Most Linux NetFlow solutions are not limited to network monitoring rather, they were built on Linux to ensure that they scale to meet the needs of large enterprises. The ability to collect, analyze and store massive amounts of flow data is a critical factor when choosing your next network security software solution for a few reasons:
- Many organizations are capable of sending tens of thousands of flows per second. Some are reaching into the millions.
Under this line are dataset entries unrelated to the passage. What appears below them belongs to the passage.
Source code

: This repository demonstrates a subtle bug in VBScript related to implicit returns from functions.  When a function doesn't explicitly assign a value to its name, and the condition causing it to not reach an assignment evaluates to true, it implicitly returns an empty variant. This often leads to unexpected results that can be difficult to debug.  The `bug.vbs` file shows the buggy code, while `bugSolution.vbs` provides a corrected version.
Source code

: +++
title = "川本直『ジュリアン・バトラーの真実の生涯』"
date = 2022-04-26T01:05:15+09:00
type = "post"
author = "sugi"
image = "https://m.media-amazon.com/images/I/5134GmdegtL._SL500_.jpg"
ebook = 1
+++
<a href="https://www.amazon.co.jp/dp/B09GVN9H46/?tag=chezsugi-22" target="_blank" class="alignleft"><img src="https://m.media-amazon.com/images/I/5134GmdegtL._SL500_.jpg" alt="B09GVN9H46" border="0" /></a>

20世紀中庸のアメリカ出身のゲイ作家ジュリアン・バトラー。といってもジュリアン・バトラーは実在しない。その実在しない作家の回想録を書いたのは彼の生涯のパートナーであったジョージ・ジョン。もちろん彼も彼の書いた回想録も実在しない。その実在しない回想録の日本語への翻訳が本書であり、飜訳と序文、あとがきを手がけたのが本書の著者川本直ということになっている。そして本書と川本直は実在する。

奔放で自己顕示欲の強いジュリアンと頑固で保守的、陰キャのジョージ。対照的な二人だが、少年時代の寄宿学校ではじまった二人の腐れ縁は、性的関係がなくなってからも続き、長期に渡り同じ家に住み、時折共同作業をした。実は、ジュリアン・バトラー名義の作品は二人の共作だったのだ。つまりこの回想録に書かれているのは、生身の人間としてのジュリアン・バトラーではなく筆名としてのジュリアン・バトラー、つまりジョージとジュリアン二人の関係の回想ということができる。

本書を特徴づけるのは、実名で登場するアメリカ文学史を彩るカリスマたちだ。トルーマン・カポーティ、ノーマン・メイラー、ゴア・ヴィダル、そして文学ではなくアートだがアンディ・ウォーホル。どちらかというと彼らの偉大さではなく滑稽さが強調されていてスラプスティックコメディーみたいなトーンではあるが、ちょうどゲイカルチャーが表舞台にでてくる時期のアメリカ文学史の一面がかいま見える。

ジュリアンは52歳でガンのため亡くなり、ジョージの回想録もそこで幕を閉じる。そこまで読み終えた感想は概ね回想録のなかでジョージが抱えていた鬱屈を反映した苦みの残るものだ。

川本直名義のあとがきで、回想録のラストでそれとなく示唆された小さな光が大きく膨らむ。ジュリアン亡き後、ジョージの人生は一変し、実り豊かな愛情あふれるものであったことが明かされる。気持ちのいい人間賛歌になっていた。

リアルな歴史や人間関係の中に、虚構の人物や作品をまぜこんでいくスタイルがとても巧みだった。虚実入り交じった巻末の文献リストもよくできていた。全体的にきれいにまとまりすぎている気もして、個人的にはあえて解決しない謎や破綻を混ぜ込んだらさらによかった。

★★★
- With the introduction of Cisco AVC reporting, NetFlow and IPFIX volumes are increasing 2-4 fold
- Storage of flow "big data" is of paramount concern because when a threat is detected, the NetFlow reporting solution is often the first appliance turned to when investigating the event.
If your IT security team would like to learn more about fighting threats, detecting threats and especially investigating threats with NetFlow and IPFIX, have them sign up for an advanced NetFlow training class where they will learn from some of the most seasoned network professionals in the industry. Topics covered include:
- Tuning behavior algorithms (e.g. DDos, Excessive SYNs, etc.)
- Creating custom monitors
- Hunting through the data, finding a breach, where did it come from?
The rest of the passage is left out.